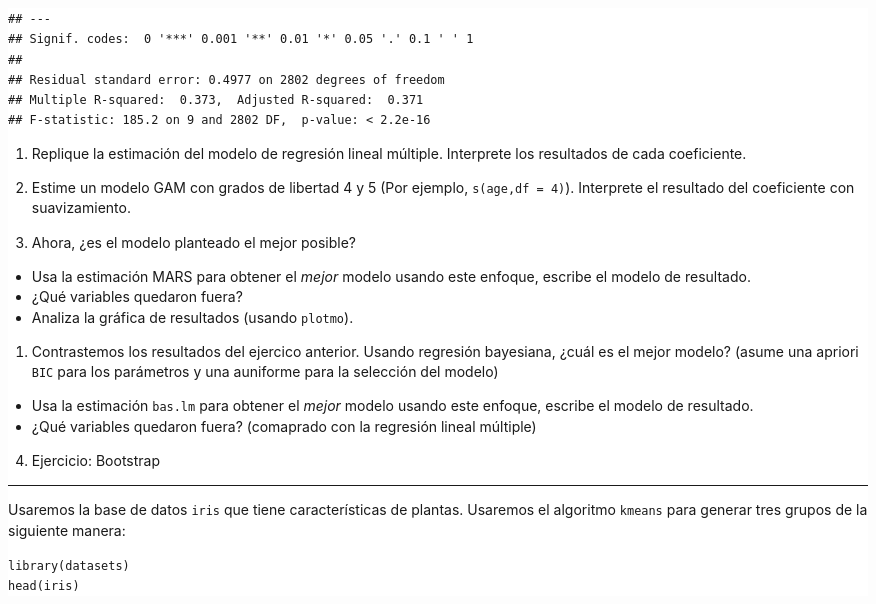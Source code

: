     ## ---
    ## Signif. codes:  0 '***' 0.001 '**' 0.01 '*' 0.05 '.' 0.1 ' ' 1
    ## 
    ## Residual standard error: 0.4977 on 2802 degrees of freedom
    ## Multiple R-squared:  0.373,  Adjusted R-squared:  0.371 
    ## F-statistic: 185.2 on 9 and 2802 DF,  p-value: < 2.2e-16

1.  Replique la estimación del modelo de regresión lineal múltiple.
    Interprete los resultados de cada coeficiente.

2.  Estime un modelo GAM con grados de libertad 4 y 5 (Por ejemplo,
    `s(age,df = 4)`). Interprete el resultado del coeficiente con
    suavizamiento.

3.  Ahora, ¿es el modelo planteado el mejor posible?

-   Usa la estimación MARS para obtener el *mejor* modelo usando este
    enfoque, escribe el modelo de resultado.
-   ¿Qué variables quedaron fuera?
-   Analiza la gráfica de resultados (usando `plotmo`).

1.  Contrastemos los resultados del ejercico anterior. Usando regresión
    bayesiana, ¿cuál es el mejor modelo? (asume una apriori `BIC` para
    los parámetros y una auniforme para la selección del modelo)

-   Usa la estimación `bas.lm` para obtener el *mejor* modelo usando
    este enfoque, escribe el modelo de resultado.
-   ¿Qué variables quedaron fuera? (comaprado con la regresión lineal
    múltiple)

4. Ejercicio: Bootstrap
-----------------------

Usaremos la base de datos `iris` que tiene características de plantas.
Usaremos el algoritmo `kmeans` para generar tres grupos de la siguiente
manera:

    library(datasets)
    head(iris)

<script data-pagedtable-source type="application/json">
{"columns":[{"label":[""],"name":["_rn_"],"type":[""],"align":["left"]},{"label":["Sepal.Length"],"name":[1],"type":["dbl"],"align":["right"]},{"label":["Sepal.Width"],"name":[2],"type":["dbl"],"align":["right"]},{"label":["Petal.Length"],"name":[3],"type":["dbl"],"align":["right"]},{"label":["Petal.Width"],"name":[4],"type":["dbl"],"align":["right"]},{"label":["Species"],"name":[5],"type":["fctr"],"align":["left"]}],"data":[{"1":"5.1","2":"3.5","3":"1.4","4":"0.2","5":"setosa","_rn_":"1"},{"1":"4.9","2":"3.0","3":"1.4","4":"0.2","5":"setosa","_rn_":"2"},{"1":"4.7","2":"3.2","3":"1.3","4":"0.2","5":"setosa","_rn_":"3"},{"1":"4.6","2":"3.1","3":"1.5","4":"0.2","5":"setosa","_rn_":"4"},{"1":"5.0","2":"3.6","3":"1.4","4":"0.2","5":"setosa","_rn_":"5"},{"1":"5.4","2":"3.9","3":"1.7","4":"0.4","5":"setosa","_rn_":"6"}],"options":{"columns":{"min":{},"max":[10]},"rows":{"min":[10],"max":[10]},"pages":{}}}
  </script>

________________________________________

_Task_
In your copy of the entries above, keep the text exact and leave out the pictures.

_Output below_
Source code

:     ## ---
    ## Signif. codes:  0 '***' 0.001 '**' 0.01 '*' 0.05 '.' 0.1 ' ' 1
    ## 
    ## Residual standard error: 0.4977 on 2802 degrees of freedom
    ## Multiple R-squared:  0.373,  Adjusted R-squared:  0.371 
    ## F-statistic: 185.2 on 9 and 2802 DF,  p-value: < 2.2e-16

1.  Replique la estimación del modelo de regresión lineal múltiple.
    Interprete los resultados de cada coeficiente.

2.  Estime un modelo GAM con grados de libertad 4 y 5 (Por ejemplo,
    `s(age,df = 4)`). Interprete el resultado del coeficiente con
    suavizamiento.

3.  Ahora, ¿es el modelo planteado el mejor posible?

-   Usa la estimación MARS para obtener el *mejor* modelo usando este
    enfoque, escribe el modelo de resultado.
-   ¿Qué variables quedaron fuera?
-   Analiza la gráfica de resultados (usando `plotmo`).

1.  Contrastemos los resultados del ejercico anterior. Usando regresión
    bayesiana, ¿cuál es el mejor modelo? (asume una apriori `BIC` para
    los parámetros y una auniforme para la selección del modelo)

-   Usa la estimación `bas.lm` para obtener el *mejor* modelo usando
    este enfoque, escribe el modelo de resultado.
-   ¿Qué variables quedaron fuera? (comaprado con la regresión lineal
    múltiple)

4. Ejercicio: Bootstrap
-----------------------

Usaremos la base de datos `iris` que tiene características de plantas.
Usaremos el algoritmo `kmeans` para generar tres grupos de la siguiente
manera:

    library(datasets)
    head(iris)

<script data-pagedtable-source type="application/json">
{"columns":[{"label":[""],"name":["_rn_"],"type":[""],"align":["left"]},{"label":["Sepal.Length"],"name":[1],"type":["dbl"],"align":["right"]},{"label":["Sepal.Width"],"name":[2],"type":["dbl"],"align":["right"]},{"label":["Petal.Length"],"name":[3],"type":["dbl"],"align":["right"]},{"label":["Petal.Width"],"name":[4],"type":["dbl"],"align":["right"]},{"label":["Species"],"name":[5],"type":["fctr"],"align":["left"]}],"data":[{"1":"5.1","2":"3.5","3":"1.4","4":"0.2","5":"setosa","_rn_":"1"},{"1":"4.9","2":"3.0","3":"1.4","4":"0.2","5":"setosa","_rn_":"2"},{"1":"4.7","2":"3.2","3":"1.3","4":"0.2","5":"setosa","_rn_":"3"},{"1":"4.6","2":"3.1","3":"1.5","4":"0.2","5":"setosa","_rn_":"4"},{"1":"5.0","2":"3.6","3":"1.4","4":"0.2","5":"setosa","_rn_":"5"},{"1":"5.4","2":"3.9","3":"1.7","4":"0.4","5":"setosa","_rn_":"6"}],"options":{"columns":{"min":{},"max":[10]},"rows":{"min":[10],"max":[10]},"pages":{}}}
  </script>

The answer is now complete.